I discovered that the doctor’s surgery we had attended did not record her flu injection last March although they did mine according to Medicare records. Because they failed to record the event, then in their eyes it never happened. I asked the GP at the surgery we now attend for a flu injection for her, the GP did not think that was necessary; I insisted, she relented, so now Medicare has a record of the event. She continues to mention pain in the left hand side of her abdomen even though her bowels are now quite regular without constipation so a referral was written for a CT scan. The hospital admission paperwork asks for an Advanced Care Directive, so I asked the GP for our documents to be witnessed and signed by herself, a doctor. I had not bothered to complete them when we had our Enduring Guardianship papers completed a short time ago. Speaking through COVID masks to a lady with an accent and my hearing aid ineffective led to a heated conversation during our GP visit. She seemed to thing I was asking too much in the time allotted for the two adjacent appointments I had made. Next day when I returned to collect my smaller phone dropped somewhere in the surgery I left a note of apology to her.

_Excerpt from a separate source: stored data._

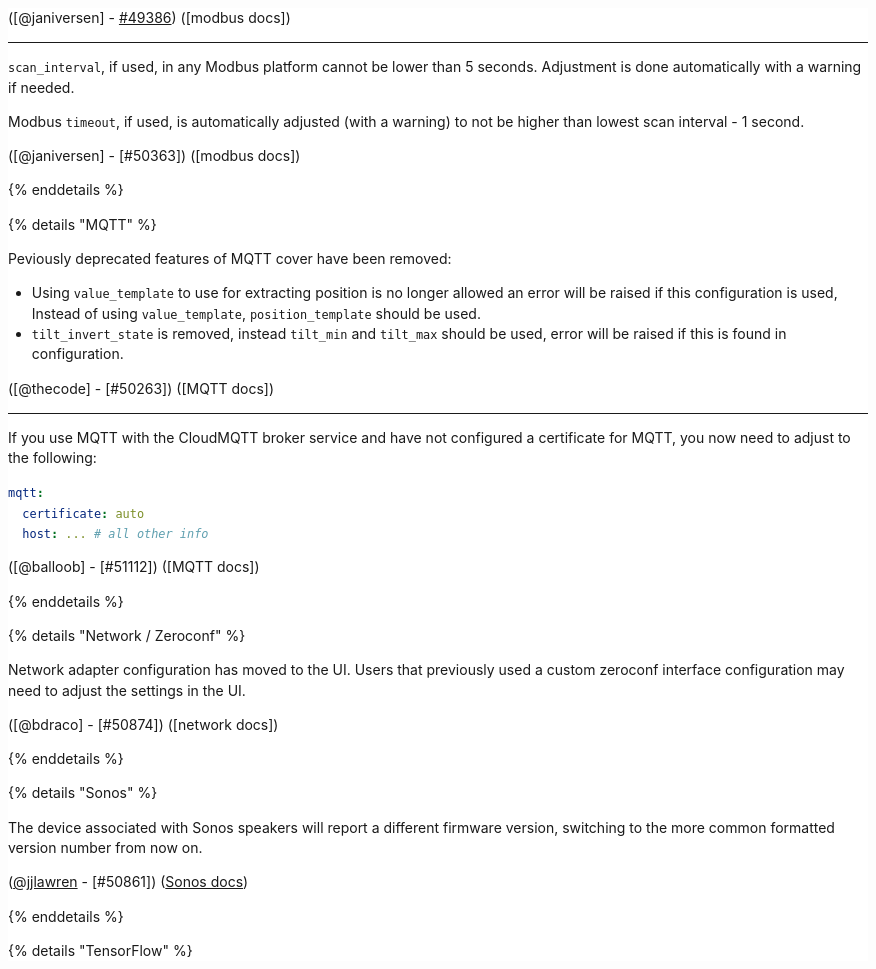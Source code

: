 ([@janiversen] - [#49386]) ([modbus docs])

---------

`scan_interval`, if used, in any Modbus platform cannot be lower than 5 seconds.
Adjustment is done automatically with a warning if needed.

Modbus `timeout`, if used, is automatically adjusted (with a warning) to not be
higher than lowest scan interval - 1 second.

([@janiversen] - [#50363]) ([modbus docs])

{% enddetails %}

{% details "MQTT" %}

Peviously deprecated features of MQTT cover have been removed:

- Using `value_template` to use for extracting position is no longer allowed an
  error will be raised if this configuration is used, Instead of using
  `value_template`, `position_template` should be used.
- `tilt_invert_state` is removed, instead `tilt_min` and `tilt_max` should be
  used, error will be raised if this is found in configuration.

([@thecode] - [#50263]) ([MQTT docs])

---------

If you use MQTT with the CloudMQTT broker service and have not configured a
certificate for MQTT, you now need to adjust to the following:

```yaml
mqtt:
  certificate: auto
  host: ... # all other info
```

([@balloob] - [#51112]) ([MQTT docs])

{% enddetails %}

{% details "Network / Zeroconf" %}

Network adapter configuration has moved to the UI. Users that previously used
a custom zeroconf interface configuration may need to adjust the settings
in the UI.

([@bdraco] - [#50874]) ([network docs])

{% enddetails %}

{% details "Sonos" %}

The device associated with Sonos speakers will report a different firmware
version, switching to the more common formatted version number from now on.

([@jjlawren] - [#50861]) ([Sonos docs])

{% enddetails %}

{% details "TensorFlow" %}


[@emericklaw]: https://github.com/emericklaw
[#51375]: https://github.com/home-assistant/core/pull/51375
[#51376]: https://github.com/home-assistant/core/pull/51376
[#51392]: https://github.com/home-assistant/core/pull/51392
[#51402]: https://github.com/home-assistant/core/pull/51402
[#51406]: https://github.com/home-assistant/core/pull/51406
[#51418]: https://github.com/home-assistant/core/pull/51418
[#51425]: https://github.com/home-assistant/core/pull/51425
[#51442]: https://github.com/home-assistant/core/pull/51442
[@Danielhiversen]: https://github.com/Danielhiversen
[@Jc2k]: https://github.com/Jc2k
[@bramkragten]: https://github.com/bramkragten
[@jjlawren]: https://github.com/jjlawren
[@mib1185]: https://github.com/mib1185
[@raman325]: https://github.com/raman325
[@spacegaier]: https://github.com/spacegaier
[fritz docs]: /integrations/fritz/
[frontend docs]: /integrations/frontend/
[homekit_controller docs]: /integrations/homekit_controller/
[shopping_list docs]: /integrations/shopping_list/
[sonos docs]: /integrations/sonos/
[tibber docs]: /integrations/tibber/
[zwave_js docs]: /integrations/zwave_js/
[#31114]: https://github.com/home-assistant/core/pull/31114
[#34063]: https://github.com/home-assistant/core/pull/34063
[#36625]: https://github.com/home-assistant/core/pull/36625
[#36906]: https://github.com/home-assistant/core/pull/36906
[#37796]: https://github.com/home-assistant/core/pull/37796
[#38331]: https://github.com/home-assistant/core/pull/38331
[#41303]: https://github.com/home-assistant/core/pull/41303
[#42048]: https://github.com/home-assistant/core/pull/42048
[#42116]: https://github.com/home-assistant/core/pull/42116
[#42120]: https://github.com/home-assistant/core/pull/42120
[#43157]: https://github.com/home-assistant/core/pull/43157
[#43850]: https://github.com/home-assistant/core/pull/43850
[#43878]: https://github.com/home-assistant/core/pull/43878
[#45434]: https://github.com/home-assistant/core/pull/45434
[#45575]: https://github.com/home-assistant/core/pull/45575
[#45906]: https://github.com/home-assistant/core/pull/45906
[#46532]: https://github.com/home-assistant/core/pull/46532
[#46980]: https://github.com/home-assistant/core/pull/46980
[#47311]: https://github.com/home-assistant/core/pull/47311
[#47312]: https://github.com/home-assistant/core/pull/47312
[#47926]: https://github.com/home-assistant/core/pull/47926
[#48022]: https://github.com/home-assistant/core/pull/48022
[#48052]: https://github.com/home-assistant/core/pull/48052
[#48060]: https://github.com/home-assistant/core/pull/48060
[#48069]: https://github.com/home-assistant/core/pull/48069
[#48074]: https://github.com/home-assistant/core/pull/48074
[#48082]: https://github.com/home-assistant/core/pull/48082
[#48114]: https://github.com/home-assistant/core/pull/48114
[#48156]: https://github.com/home-assistant/core/pull/48156
[#48556]: https://github.com/home-assistant/core/pull/48556
[#48558]: https://github.com/home-assistant/core/pull/48558
[#48611]: https://github.com/home-assistant/core/pull/48611
[#48612]: https://github.com/home-assistant/core/pull/48612
[#48722]: https://github.com/home-assistant/core/pull/48722
[#48729]: https://github.com/home-assistant/core/pull/48729
[#49047]: https://github.com/home-assistant/core/pull/49047
[#49099]: https://github.com/home-assistant/core/pull/49099
[#49334]: https://github.com/home-assistant/core/pull/49334
[#49364]: https://github.com/home-assistant/core/pull/49364
[#49367]: https://github.com/home-assistant/core/pull/49367
[#49382]: https://github.com/home-assistant/core/pull/49382
[#49386]: https://github.com/home-assistant/core/pull/49386
[#49527]: https://github.com/home-assistant/core/pull/49527
[#49557]: https://github.com/home-assistant/core/pull/49557
[#49562]: https://github.com/home-assistant/core/pull/49562
[#49574]: https://github.com/home-assistant/core/pull/49574
[#49588]: https://github.com/home-assistant/core/pull/49588
[#49605]: https://github.com/home-assistant/core/pull/49605
[#49623]: https://github.com/home-assistant/core/pull/49623
[#49628]: https://github.com/home-assistant/core/pull/49628
[#49633]: https://github.com/home-assistant/core/pull/49633
[#49638]: https://github.com/home-assistant/core/pull/49638
[#49640]: https://github.com/home-assistant/core/pull/49640
[#49642]: https://github.com/home-assistant/core/pull/49642
[#49643]: https://github.com/home-assistant/core/pull/49643
[#49654]: https://github.com/home-assistant/core/pull/49654
[#49656]: https://github.com/home-assistant/core/pull/49656
[#49658]: https://github.com/home-assistant/core/pull/49658
[#49659]: https://github.com/home-assistant/core/pull/49659
[#49664]: https://github.com/home-assistant/core/pull/49664
[#49670]: https://github.com/home-assistant/core/pull/49670
[#49676]: https://github.com/home-assistant/core/pull/49676
[#49699]: https://github.com/home-assistant/core/pull/49699
[#49717]: https://github.com/home-assistant/core/pull/49717
[#49732]: https://github.com/home-assistant/core/pull/49732
[#49738]: https://github.com/home-assistant/core/pull/49738
[#49751]: https://github.com/home-assistant/core/pull/49751
[#49771]: https://github.com/home-assistant/core/pull/49771
[#49804]: https://github.com/home-assistant/core/pull/49804
[#49809]: https://github.com/home-assistant/core/pull/49809
[#49810]: https://github.com/home-assistant/core/pull/49810
[#49812]: https://github.com/home-assistant/core/pull/49812
[#49818]: https://github.com/home-assistant/core/pull/49818
[#49827]: https://github.com/home-assistant/core/pull/49827
[#49830]: https://github.com/home-assistant/core/pull/49830
[#49833]: https://github.com/home-assistant/core/pull/49833
[#49836]: https://github.com/home-assistant/core/pull/49836
[#49841]: https://github.com/home-assistant/core/pull/49841
[#49842]: https://github.com/home-assistant/core/pull/49842
[#49844]: https://github.com/home-assistant/core/pull/49844
[#49851]: https://github.com/home-assistant/core/pull/49851
[#49852]: https://github.com/home-assistant/core/pull/49852
[#49854]: https://github.com/home-assistant/core/pull/49854
[#49855]: https://github.com/home-assistant/core/pull/49855
[#49858]: https://github.com/home-assistant/core/pull/49858
[#49864]: https://github.com/home-assistant/core/pull/49864
[#49865]: https://github.com/home-assistant/core/pull/49865
[#49872]: https://github.com/home-assistant/core/pull/49872
[#49879]: https://github.com/home-assistant/core/pull/49879
[#49881]: https://github.com/home-assistant/core/pull/49881
[#49883]: https://github.com/home-assistant/core/pull/49883
[#49887]: https://github.com/home-assistant/core/pull/49887
[#49888]: https://github.com/home-assistant/core/pull/49888
[#49889]: https://github.com/home-assistant/core/pull/49889
[#49890]: https://github.com/home-assistant/core/pull/49890
[#49891]: https://github.com/home-assistant/core/pull/49891
[#49892]: https://github.com/home-assistant/core/pull/49892
[#49893]: https://github.com/home-assistant/core/pull/49893
[#49894]: https://github.com/home-assistant/core/pull/49894
[#49895]: https://github.com/home-assistant/core/pull/49895
[#49898]: https://github.com/home-assistant/core/pull/49898
[#49900]: https://github.com/home-assistant/core/pull/49900
[#49904]: https://github.com/home-assistant/core/pull/49904
[#49912]: https://github.com/home-assistant/core/pull/49912
[#49913]: https://github.com/home-assistant/core/pull/49913
[#49916]: https://github.com/home-assistant/core/pull/49916
[#49918]: https://github.com/home-assistant/core/pull/49918
[#49919]: https://github.com/home-assistant/core/pull/49919
[#49920]: https://github.com/home-assistant/core/pull/49920
[#49921]: https://github.com/home-assistant/core/pull/49921
[#49923]: https://github.com/home-assistant/core/pull/49923
[#49924]: https://github.com/home-assistant/core/pull/49924
[#49925]: https://github.com/home-assistant/core/pull/49925
[#49927]: https://github.com/home-assistant/core/pull/49927
[#49932]: https://github.com/home-assistant/core/pull/49932
[#49933]: https://github.com/home-assistant/core/pull/49933
[#49934]: https://github.com/home-assistant/core/pull/49934
[#49935]: https://github.com/home-assistant/core/pull/49935
[#49936]: https://github.com/home-assistant/core/pull/49936
[#49938]: https://github.com/home-assistant/core/pull/49938
[#49940]: https://github.com/home-assistant/core/pull/49940
[#49946]: https://github.com/home-assistant/core/pull/49946
[#49947]: https://github.com/home-assistant/core/pull/49947
[#49949]: https://github.com/home-assistant/core/pull/49949
[#49950]: https://github.com/home-assistant/core/pull/49950
[#49953]: https://github.com/home-assistant/core/pull/49953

Two weeks ago I had the carcinoma on my nose excised; not enough was removed. I need to return in a few weeks to have the job completed.

I am far too old to tolerate all these stresses.

Many weeks ago I was in a Zoom meeting for PD carers. During the introductions by attendees one was found to be recently diagnosed himself; he really should not have been present, he wanted to learn what was in store for himself, suggesting he had much to learn about the quirks of this sad disease. I spoke to him but can’t remember what I said, other than that I had had no idea what was in store for her, and for me, when she was diagnosed 30 years ago. We have missed out on most of the summer time of our lives and now as autumn closes winter is unpleasant in the extreme.